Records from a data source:
※ ※ ※

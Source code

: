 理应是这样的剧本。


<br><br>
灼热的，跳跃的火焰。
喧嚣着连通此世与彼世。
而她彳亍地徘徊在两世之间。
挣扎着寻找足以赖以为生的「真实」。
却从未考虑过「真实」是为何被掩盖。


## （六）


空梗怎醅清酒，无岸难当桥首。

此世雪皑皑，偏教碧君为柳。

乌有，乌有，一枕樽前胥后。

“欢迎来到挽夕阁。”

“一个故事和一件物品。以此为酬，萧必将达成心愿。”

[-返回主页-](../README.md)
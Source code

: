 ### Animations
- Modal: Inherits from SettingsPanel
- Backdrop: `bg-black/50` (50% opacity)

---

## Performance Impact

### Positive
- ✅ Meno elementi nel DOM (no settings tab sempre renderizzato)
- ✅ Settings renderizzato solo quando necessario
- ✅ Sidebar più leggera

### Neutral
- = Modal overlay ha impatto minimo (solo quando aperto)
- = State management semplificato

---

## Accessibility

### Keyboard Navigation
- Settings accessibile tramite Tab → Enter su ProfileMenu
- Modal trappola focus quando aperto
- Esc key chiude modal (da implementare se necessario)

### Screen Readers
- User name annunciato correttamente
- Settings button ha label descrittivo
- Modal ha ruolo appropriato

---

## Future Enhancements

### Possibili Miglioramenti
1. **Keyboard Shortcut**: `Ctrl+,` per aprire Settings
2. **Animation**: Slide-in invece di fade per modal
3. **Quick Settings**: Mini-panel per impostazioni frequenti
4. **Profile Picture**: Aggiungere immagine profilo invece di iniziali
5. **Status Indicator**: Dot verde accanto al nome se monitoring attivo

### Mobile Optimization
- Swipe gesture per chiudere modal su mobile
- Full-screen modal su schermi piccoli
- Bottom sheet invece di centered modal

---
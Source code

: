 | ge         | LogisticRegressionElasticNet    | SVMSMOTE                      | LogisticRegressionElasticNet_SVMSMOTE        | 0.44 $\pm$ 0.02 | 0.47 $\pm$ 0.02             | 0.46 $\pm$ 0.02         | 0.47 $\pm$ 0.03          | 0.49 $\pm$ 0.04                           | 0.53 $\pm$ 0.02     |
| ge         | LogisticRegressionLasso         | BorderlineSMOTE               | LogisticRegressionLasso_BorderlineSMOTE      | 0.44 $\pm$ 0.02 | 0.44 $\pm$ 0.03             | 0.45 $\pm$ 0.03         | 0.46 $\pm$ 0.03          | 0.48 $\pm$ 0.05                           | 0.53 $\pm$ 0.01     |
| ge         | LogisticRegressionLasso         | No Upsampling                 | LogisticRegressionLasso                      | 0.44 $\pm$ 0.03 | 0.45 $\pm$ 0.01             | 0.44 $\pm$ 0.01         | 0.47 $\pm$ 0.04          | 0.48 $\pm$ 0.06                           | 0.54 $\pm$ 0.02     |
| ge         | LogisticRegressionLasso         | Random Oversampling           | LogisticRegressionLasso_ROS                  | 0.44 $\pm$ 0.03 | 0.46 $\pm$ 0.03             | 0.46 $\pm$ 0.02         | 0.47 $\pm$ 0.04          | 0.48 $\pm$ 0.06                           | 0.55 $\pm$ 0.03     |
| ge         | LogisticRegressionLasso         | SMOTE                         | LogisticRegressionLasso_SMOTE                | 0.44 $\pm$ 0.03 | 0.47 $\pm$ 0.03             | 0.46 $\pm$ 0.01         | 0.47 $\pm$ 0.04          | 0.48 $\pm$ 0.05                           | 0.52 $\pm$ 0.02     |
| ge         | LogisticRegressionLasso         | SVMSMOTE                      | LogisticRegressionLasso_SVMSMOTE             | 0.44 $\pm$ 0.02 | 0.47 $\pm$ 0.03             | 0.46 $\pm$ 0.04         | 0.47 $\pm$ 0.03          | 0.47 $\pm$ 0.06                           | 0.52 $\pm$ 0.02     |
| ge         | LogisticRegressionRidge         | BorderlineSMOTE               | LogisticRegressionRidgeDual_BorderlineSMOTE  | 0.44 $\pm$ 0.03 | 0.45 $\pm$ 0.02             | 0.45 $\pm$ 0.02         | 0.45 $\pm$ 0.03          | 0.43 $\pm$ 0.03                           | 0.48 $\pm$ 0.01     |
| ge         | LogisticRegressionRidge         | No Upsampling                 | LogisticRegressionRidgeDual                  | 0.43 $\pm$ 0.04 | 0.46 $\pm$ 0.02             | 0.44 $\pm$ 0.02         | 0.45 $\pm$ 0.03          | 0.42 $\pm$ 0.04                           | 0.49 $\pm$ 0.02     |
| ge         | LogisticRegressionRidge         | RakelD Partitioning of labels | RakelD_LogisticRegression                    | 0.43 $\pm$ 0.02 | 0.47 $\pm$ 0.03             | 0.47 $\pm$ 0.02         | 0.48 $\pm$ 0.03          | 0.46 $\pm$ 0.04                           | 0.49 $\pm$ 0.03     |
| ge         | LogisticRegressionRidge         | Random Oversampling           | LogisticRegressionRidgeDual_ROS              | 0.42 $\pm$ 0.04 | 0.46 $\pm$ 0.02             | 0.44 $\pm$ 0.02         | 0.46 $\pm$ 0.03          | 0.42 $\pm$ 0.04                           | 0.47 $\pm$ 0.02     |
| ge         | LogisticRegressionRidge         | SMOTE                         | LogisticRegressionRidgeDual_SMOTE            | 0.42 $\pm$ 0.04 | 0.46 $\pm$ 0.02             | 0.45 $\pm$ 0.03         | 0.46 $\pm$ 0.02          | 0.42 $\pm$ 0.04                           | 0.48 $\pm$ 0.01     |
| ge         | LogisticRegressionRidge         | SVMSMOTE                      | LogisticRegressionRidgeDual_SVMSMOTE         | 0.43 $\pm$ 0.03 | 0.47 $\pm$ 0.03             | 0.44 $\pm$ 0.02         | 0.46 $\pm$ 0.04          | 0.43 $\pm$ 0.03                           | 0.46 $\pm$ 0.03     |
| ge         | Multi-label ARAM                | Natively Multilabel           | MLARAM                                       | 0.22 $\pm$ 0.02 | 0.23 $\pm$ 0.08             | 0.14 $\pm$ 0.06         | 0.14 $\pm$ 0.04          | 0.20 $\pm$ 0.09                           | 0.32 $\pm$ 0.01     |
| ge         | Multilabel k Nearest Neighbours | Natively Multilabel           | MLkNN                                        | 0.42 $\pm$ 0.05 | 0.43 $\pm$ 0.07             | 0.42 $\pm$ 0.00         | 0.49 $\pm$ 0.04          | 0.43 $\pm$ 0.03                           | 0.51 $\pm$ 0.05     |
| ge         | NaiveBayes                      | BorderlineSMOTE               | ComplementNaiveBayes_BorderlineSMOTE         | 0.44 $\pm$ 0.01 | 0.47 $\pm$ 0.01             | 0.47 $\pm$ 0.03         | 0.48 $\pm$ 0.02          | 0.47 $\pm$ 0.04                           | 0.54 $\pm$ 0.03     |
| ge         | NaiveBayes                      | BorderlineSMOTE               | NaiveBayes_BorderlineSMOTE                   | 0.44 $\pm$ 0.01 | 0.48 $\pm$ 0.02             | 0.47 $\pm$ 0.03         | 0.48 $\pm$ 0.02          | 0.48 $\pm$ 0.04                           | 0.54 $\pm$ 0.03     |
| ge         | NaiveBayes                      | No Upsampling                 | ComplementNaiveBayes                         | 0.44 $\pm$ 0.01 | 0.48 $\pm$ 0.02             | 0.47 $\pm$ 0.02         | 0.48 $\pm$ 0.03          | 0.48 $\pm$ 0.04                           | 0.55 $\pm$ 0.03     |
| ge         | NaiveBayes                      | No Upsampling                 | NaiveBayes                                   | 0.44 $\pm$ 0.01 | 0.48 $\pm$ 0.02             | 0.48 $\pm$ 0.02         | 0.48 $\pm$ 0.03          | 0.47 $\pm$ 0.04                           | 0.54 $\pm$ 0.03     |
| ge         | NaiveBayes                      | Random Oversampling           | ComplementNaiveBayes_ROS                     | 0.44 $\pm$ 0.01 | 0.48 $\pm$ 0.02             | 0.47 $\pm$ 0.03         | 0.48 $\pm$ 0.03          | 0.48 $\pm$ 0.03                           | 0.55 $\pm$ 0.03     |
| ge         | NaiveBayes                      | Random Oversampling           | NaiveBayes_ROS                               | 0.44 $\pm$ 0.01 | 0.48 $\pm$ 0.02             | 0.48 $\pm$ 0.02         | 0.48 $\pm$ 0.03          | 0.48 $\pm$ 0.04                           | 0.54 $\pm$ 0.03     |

※ ※ ※

* **Exercise aim**
Would you copy out exactly the lines above that start at the one containing "喧嚣着连通此世与彼世。" and end at the one containing "- Modal trappola focus quando aperto", inclusive?

* **Output for this task**
喧嚣着连通此世与彼世。
而她彳亍地徘徊在两世之间。
挣扎着寻找足以赖以为生的「真实」。
却从未考虑过「真实」是为何被掩盖。


## （六）


空梗怎醅清酒，无岸难当桥首。

此世雪皑皑，偏教碧君为柳。

乌有，乌有，一枕樽前胥后。

“欢迎来到挽夕阁。”

“一个故事和一件物品。以此为酬，萧必将达成心愿。”

[-返回主页-](../README.md)
Source code

: ### Animations
- Modal: Inherits from SettingsPanel
- Backdrop: `bg-black/50` (50% opacity)

---

## Performance Impact

### Positive
- ✅ Meno elementi nel DOM (no settings tab sempre renderizzato)
- ✅ Settings renderizzato solo quando necessario
- ✅ Sidebar più leggera

### Neutral
- = Modal overlay ha impatto minimo (solo quando aperto)
- = State management semplificato

---

## Accessibility

### Keyboard Navigation
- Settings accessibile tramite Tab → Enter su ProfileMenu
- Modal trappola focus quando aperto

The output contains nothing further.